> Work task
Extract all lines that hold "Request" from the records below.
===== Exercise data
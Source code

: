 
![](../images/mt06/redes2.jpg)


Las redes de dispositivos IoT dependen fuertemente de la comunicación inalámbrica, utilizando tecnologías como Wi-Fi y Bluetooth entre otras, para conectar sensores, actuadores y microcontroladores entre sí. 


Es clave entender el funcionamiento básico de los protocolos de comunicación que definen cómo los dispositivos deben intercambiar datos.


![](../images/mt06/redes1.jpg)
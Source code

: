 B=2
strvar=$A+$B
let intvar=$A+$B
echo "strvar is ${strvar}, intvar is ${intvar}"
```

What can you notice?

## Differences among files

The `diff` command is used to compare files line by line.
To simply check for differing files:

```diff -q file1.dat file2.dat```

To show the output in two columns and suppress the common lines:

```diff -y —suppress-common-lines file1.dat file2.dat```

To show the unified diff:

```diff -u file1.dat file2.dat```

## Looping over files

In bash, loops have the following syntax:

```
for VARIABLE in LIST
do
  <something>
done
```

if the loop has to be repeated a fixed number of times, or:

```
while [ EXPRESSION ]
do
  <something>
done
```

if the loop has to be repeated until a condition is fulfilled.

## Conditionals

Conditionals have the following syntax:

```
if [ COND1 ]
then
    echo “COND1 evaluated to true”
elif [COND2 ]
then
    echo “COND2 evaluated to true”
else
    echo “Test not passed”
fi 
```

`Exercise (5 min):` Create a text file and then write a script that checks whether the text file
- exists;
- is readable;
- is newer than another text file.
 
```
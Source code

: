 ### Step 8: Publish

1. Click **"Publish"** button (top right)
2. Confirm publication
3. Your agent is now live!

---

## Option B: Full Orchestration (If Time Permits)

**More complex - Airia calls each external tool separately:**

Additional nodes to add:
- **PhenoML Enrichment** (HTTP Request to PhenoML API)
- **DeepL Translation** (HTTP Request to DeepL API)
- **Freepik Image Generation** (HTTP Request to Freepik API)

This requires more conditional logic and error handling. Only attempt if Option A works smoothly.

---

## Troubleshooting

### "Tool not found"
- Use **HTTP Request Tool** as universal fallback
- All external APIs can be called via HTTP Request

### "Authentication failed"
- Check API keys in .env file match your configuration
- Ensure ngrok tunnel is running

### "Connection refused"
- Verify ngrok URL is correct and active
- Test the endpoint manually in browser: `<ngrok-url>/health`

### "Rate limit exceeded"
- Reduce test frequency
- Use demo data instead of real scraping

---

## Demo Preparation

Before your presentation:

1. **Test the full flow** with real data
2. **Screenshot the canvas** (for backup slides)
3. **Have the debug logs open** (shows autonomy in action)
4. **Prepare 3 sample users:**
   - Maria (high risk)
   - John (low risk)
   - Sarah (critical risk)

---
==========
> Result of the exercise
- **PhenoML Enrichment** (HTTP Request to PhenoML API)
- **DeepL Translation** (HTTP Request to DeepL API)
- **Freepik Image Generation** (HTTP Request to Freepik API)
- Use **HTTP Request Tool** as universal fallback
- All external APIs can be called via HTTP Request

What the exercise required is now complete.